### INSTRUCTIONS TO FOLLOW
Using the data below, return all lines in which "function" appears.

### EXERCISE DATA
Content starts

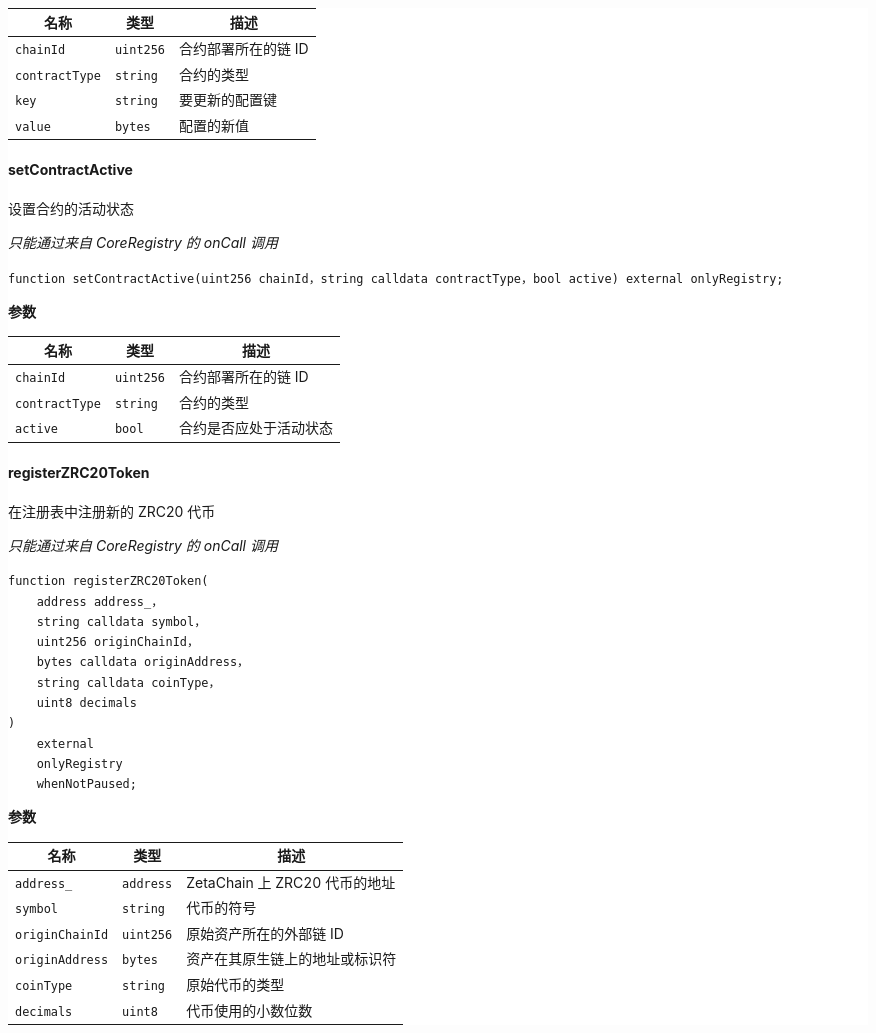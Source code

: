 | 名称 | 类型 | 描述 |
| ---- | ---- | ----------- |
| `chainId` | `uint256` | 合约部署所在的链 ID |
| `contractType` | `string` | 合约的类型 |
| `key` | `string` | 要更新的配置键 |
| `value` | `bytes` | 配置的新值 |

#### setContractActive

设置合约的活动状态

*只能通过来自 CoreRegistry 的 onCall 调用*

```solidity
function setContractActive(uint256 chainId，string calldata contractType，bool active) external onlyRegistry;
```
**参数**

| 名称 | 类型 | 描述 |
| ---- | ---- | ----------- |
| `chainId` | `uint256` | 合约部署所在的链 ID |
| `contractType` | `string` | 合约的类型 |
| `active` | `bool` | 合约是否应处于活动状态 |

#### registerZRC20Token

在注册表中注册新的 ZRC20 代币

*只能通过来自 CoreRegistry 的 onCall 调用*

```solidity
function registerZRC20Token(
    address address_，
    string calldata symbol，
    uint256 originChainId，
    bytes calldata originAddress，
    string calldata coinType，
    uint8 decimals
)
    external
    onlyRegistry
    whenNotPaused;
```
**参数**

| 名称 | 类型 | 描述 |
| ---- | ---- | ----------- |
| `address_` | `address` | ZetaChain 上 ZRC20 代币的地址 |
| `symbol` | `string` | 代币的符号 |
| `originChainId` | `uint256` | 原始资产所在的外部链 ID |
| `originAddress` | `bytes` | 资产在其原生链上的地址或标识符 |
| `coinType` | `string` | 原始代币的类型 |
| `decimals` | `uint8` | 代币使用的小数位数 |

Content ends

### ANSWER
function setContractActive(uint256 chainId，string calldata contractType，bool active) external onlyRegistry;
function registerZRC20Token(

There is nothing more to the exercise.